What you are asked to do:
A faithful copy of the data below is required, leaving out every picture.

Saved data entries:

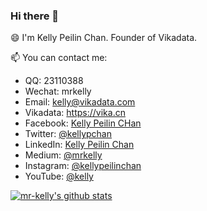 ### Hi there 👋

😄 I'm Kelly Peilin Chan. Founder of Vikadata.

📫 You can contact me:

- QQ: 23110388
- Wechat: mrkelly
- Email: kelly@vikadata.com
- Vikadata:  https://vika.cn
- Facebook: [Kelly Peilin CHan](https://www.facebook.com/kellypeilinchan)
- Twitter: [@kellypchan](https://twitter.com/kellypchan)
- LinkedIn: [Kelly Peilin Chan](https://www.linkedin.com/in/kellypeilinchan/)
- Medium: [@mrkelly](https://medium.com/@mrkelly)
- Instagram: [@kellypeilinchan](https://www.instagram.com/kellypeilinchan/)
- YouTube: [@kelly](https://www.youtube.com/channel/UCOtfknBLF6OBlX0LqIkR4xw)

[![mr-kelly's github stats](https://github-readme-stats.vercel.app/api?username=mr-kelly)](https://github.com/anuraghazra/github-readme-stats)

<!--
**mr-kelly/mr-kelly** is a ✨ _special_ ✨ repository because its `README.md` (this file) appears on your GitHub profile.

Here are some ideas to get you started:

- 🔭 I’m currently working on ...
- 🌱 I’m currently learning ...
- 👯 I’m looking to collaborate on ...
- 🤔 I’m looking for help with ...
- 💬 Ask me about ...
- 📫 How to reach me: ...
- 😄 Pronouns: ...
- ⚡ Fun fact: ...
-->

Output for this exercise:
 ### Hi there 👋

😄 I'm Kelly Peilin Chan. Founder of Vikadata.

📫 You can contact me:

- QQ: 23110388
- Wechat: mrkelly
- Email: kelly@vikadata.com
- Vikadata:  https://vika.cn
- Facebook: [Kelly Peilin CHan](https://www.facebook.com/kellypeilinchan)
- Twitter: [@kellypchan](https://twitter.com/kellypchan)
- LinkedIn: [Kelly Peilin Chan](https://www.linkedin.com/in/kellypeilinchan/)
- Medium: [@mrkelly](https://medium.com/@mrkelly)
- Instagram: [@kellypeilinchan](https://www.instagram.com/kellypeilinchan/)
- YouTube: [@kelly](https://www.youtube.com/channel/UCOtfknBLF6OBlX0LqIkR4xw)

[![mr-kelly's github stats](https://github-readme-stats.vercel.app/api?username=mr-kelly)](https://github.com/anuraghazra/github-readme-stats)

<!--
**mr-kelly/mr-kelly** is a ✨ _special_ ✨ repository because its `README.md` (this file) appears on your GitHub profile.

Here are some ideas to get you started:

- 🔭 I’m currently working on ...
- 🌱 I’m currently learning ...
- 👯 I’m looking to collaborate on ...
- 🤔 I’m looking for help with ...
- 💬 Ask me about ...
- 📫 How to reach me: ...
- 😄 Pronouns: ...
- ⚡ Fun fact: ...
-->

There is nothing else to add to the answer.